[Saved entries]
+++++
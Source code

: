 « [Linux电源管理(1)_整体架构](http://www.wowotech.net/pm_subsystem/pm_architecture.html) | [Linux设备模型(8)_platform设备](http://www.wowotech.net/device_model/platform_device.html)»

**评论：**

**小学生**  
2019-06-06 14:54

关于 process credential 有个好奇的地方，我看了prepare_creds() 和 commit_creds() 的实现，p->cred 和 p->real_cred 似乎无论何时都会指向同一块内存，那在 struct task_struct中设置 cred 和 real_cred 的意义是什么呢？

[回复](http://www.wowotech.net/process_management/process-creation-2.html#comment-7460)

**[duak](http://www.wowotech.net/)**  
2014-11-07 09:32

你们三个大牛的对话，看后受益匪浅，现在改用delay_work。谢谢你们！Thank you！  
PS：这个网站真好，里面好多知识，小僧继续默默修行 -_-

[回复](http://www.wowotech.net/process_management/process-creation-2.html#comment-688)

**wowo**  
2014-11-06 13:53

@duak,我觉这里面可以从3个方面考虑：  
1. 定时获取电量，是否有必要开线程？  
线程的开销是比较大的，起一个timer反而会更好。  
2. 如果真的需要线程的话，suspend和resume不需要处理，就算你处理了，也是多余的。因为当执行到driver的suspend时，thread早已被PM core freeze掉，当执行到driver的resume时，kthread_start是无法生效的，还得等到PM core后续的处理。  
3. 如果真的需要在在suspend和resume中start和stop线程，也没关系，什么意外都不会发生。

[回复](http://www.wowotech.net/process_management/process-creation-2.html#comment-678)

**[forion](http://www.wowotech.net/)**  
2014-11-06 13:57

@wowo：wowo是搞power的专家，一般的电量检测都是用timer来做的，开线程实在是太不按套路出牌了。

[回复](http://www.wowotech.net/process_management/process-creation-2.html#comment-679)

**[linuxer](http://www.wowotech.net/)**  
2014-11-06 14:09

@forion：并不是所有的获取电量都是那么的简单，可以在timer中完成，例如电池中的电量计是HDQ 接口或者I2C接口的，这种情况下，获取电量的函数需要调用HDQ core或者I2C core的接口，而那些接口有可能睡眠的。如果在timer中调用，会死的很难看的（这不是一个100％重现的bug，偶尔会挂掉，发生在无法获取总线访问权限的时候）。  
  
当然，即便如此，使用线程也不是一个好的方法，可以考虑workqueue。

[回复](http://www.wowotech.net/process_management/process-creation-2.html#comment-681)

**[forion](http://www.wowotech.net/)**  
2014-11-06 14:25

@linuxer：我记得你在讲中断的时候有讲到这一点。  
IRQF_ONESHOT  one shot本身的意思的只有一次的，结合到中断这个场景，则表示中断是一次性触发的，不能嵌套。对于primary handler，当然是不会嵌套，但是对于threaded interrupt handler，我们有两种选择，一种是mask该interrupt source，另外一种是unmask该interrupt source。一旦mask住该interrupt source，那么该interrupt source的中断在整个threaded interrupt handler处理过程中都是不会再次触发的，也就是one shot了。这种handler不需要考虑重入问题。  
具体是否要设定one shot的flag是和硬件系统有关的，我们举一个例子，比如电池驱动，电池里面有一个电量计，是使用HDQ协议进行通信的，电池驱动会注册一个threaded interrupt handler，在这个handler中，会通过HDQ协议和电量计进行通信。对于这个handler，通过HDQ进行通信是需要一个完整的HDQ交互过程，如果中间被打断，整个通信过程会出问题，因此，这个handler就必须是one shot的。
+++++
**WORK ITEM**
Find how many lines above include "http", then write only that count.

**YOUR RESPONSE**
10